The performance of government bonds was generally positive in 2015 and yields remained at low levels (refer to the charts “Yield curves”). In local currency terms, Canadian, Italian and Swiss sovereign bonds posted the best returns. Inflation-linked government bonds experienced slightly negative total returns in 2015, mainly due to the drop in commodity prices. Corporate bonds also had a challenging year (refer to the charts “Credit spreads”), with credit spreads widening more significantly for high yield issuers. US high yield bonds were most affected by the commodities downturn, with their total returns ending the year in negative territory. While emerging markets hard currency bonds posted positive returns, local currency-denominated bonds had a negative performance, particularly in US dollar terms, as emerging markets currencies sold off significantly in the first three quarters of the year.

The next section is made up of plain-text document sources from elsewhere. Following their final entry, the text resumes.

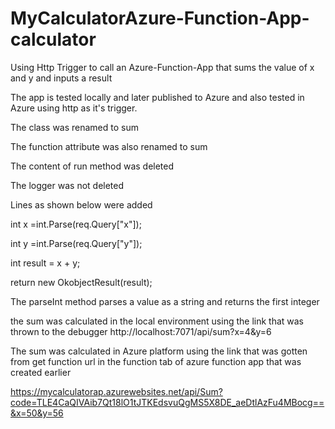 # MyCalculatorAzure-Function-App-calculator
Using Http Trigger to call an Azure-Function-App that sums the value of x and y and inputs a result

The app is tested locally and later published to Azure and also tested in Azure using http as it's trigger.

The class was renamed to sum

The function attribute was also renamed to sum

The content of run method was deleted

The logger was not deleted

Lines as shown below were added

int x =int.Parse(req.Query["x"]);

int y =int.Parse(req.Query["y"]);

int result = x + y;

return new OkobjectResult(result);

The parseInt method parses a value as a string and returns the first integer

the sum was calculated in the local environment using the link that was thrown to the debugger http://localhost:7071/api/sum?x=4&y=6

The sum was calculated in Azure platform using the link that was gotten from get function url in the function tab of azure function app that was created earlier

https://mycalculatorap.azurewebsites.net/api/Sum?code=TLE4CaQIVAib7Qt18lO1tJTKEdsvuQgMS5X8DE_aeDtlAzFu4MBocg==&x=50&y=56

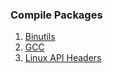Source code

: ### Compile Packages

1. [Binutils](https://github.com/sundeep-anand/lfs-rpi-armv6l/tree/master/compile/1.binutils)
2. [GCC](https://github.com/sundeep-anand/lfs-rpi-armv6l/tree/master/compile/2.gcc)
3. [Linux API Headers](https://github.com/sundeep-anand/lfs-rpi-armv6l/tree/master/compile/3.linux-api-headers)
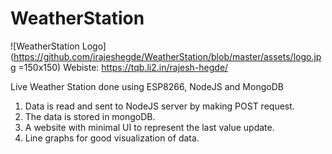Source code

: # WeatherStation
![WeatherStation Logo](https://github.com/irajeshegde/WeatherStation/blob/master/assets/logo.jpg =150x150)
Webiste: https://tqb.li2.in/rajesh-hegde/


Live Weather Station done using ESP8266, NodeJS and MongoDB

1. Data is read and sent to NodeJS server by making POST request.
2. The data is stored in mongoDB.
3. A website with minimal UI to represent the last value update.
4. Line graphs for good visualization of data.
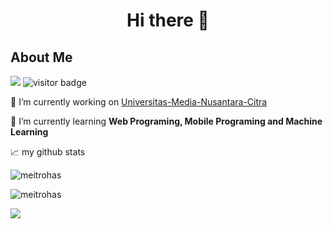 # <p align="center"> Hi there 👋

## About Me

[![](https://visitor-badge.laobi.icu/badge?page_id=meitrohas.meitrohas)](https://visitor-badge.laobi.icu/badge?page_id=meitrohas.meitrohas)
![visitor badge](https://visitor-badge.laobi.icu/badge?page_id=meitrohas.meitrohas&left_text=MyPageVisitors)

<p>🔭 I’m currently working on <a href="https://github.com/Universitas-Media-Nusantara-Citra" target=_blank>Universitas-Media-Nusantara-Citra</a></p>
<p>🌱 I’m currently learning <b>Web Programing, Mobile Programing and Machine Learning</b></p>

📈 my github stats

<p align="left"> <img src="https://github-readme-stats.vercel.app/api?username=meitrohas&show_icons=true&theme=gotham" alt="meitrohas" /></p>
<p><img src="https://github-readme-stats.vercel.app/api/top-langs/?username=meitrohas&theme=material-palenight&hide_border=false&include_all_commits=false&count_private=false&layout=compact" alt="meitrohas" /></p>

![](https://github-profile-trophy.vercel.app/?username=meitrohas&theme=dracula&no-frame=false&no-bg=false&margin-w=4)

<!--
**meitrohas/meitrohas** is a ✨ _special_ ✨ repository because its `README.md` (this file) appears on your GitHub profile.

Here are some ideas to get you started:

- 🔭 I’m currently working on @Universitas-Media-Nusantara-Citra
- 🌱 I’m currently learning ...
- 👯 I’m looking to collaborate on ...
- 🤔 I’m looking for help with ...
- 💬 Ask me about ...
- 📫 How to reach me: ...
- 😄 Pronouns: ...
- ⚡ Fun fact: ...
-->
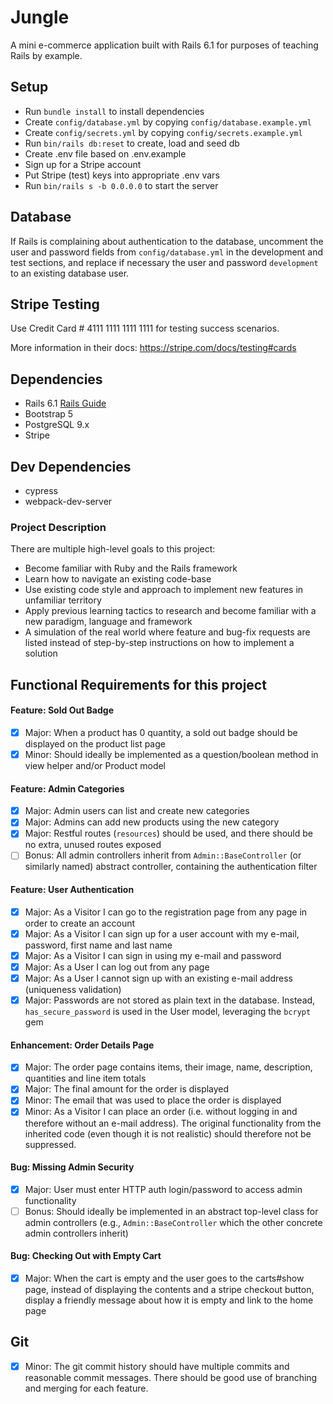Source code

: # Jungle

A mini e-commerce application built with Rails 6.1 for purposes of teaching Rails by example.

## Setup

- Run `bundle install` to install dependencies
- Create `config/database.yml` by copying `config/database.example.yml`
- Create `config/secrets.yml` by copying `config/secrets.example.yml`
- Run `bin/rails db:reset` to create, load and seed db
- Create .env file based on .env.example
- Sign up for a Stripe account
- Put Stripe (test) keys into appropriate .env vars
- Run `bin/rails s -b 0.0.0.0` to start the server

## Database

If Rails is complaining about authentication to the database, uncomment the user and password fields from `config/database.yml` in the development and test sections, and replace if necessary the user and password `development` to an existing database user.

## Stripe Testing

Use Credit Card # 4111 1111 1111 1111 for testing success scenarios.

More information in their docs: <https://stripe.com/docs/testing#cards>

## Dependencies

- Rails 6.1 [Rails Guide](http://guides.rubyonrails.org/v6.1/)
- Bootstrap 5
- PostgreSQL 9.x
- Stripe

## Dev Dependencies

- cypress
- webpack-dev-server

### Project Description

There are multiple high-level goals to this project:

- Become familiar with Ruby and the Rails framework
- Learn how to navigate an existing code-base
- Use existing code style and approach to implement new features in unfamiliar territory
- Apply previous learning tactics to research and become familiar with a new paradigm, language and framework
- A simulation of the real world where feature and bug-fix requests are listed instead of step-by-step instructions on how to implement a solution

## Functional Requirements for this project

#### Feature: Sold Out Badge

- [x] Major: When a product has 0 quantity, a sold out badge should be displayed on the product list page
- [x] Minor: Should ideally be implemented as a question/boolean method in view helper and/or Product model

#### Feature: Admin Categories

- [x] Major: Admin users can list and create new categories
- [x] Major: Admins can add new products using the new category
- [x] Major: Restful routes (`resources`) should be used, and there should be no extra, unused routes exposed
- [ ] Bonus: All admin controllers inherit from `Admin::BaseController` (or similarly named) abstract controller, containing the authentication filter

#### Feature: User Authentication

- [x] Major: As a Visitor I can go to the registration page from any page in order to create an account
- [x] Major: As a Visitor I can sign up for a user account with my e-mail, password, first name and last name
- [x] Major: As a Visitor I can sign in using my e-mail and password
- [x] Major: As a User I can log out from any page
- [x] Major: As a User I cannot sign up with an existing e-mail address (uniqueness validation)
- [x] Major: Passwords are not stored as plain text in the database. Instead, `has_secure_password` is used in the User model, leveraging the `bcrypt` gem

#### Enhancement: Order Details Page

- [x] Major: The order page contains items, their image, name, description, quantities and line item totals
- [x] Major: The final amount for the order is displayed
- [x] Minor: The email that was used to place the order is displayed
- [x] Minor: As a Visitor I can place an order (i.e. without logging in and therefore without an e-mail address). The original functionality from the inherited code (even though it is not realistic) should therefore not be suppressed.

#### Bug: Missing Admin Security

- [x] Major: User must enter HTTP auth login/password to access admin functionality
- [ ] Bonus: Should ideally be implemented in an abstract top-level class for admin controllers (e.g., `Admin::BaseController` which the other concrete admin controllers inherit)

#### Bug: Checking Out with Empty Cart

- [x] Major: When the cart is empty and the user goes to the carts#show page, instead of displaying the contents and a stripe checkout button, display a friendly message about how it is empty and link to the home page

## Git

- [x] Minor: The git commit history should have multiple commits and reasonable commit messages. There should be good use of branching and merging for each feature.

The US dollar appreciated against all other major currencies in 2015, mainly due to diverging monetary policies. Expectations that the Fed would begin raising interest rates, while other central banks such as the ECB and SNB eased monetary policy, weighed in favor of the US dollar. The Swiss franc appreciated strongly against the euro after the SNB discontinued the minimum exchange rate in January 2015. Currencies of commodity-exporting countries such as the Australian dollar, and the majority of emerging markets currencies, weakened considerably against the US dollar, mainly due to declining commodity prices in 2015.
The Credit Suisse Commodities Benchmark lost 29% amid sector divergences. Precious metals gained at the beginning of the year before the strengthening of the US dollar weighed on performance. Energy markets were especially weak in the second half of the year and were the weakest commodity segment by year-end. The ongoing slowdown in Chinese industrial activity also drove base metals prices lower. The performance of agricultural markets was mixed and less correlated with other commodities.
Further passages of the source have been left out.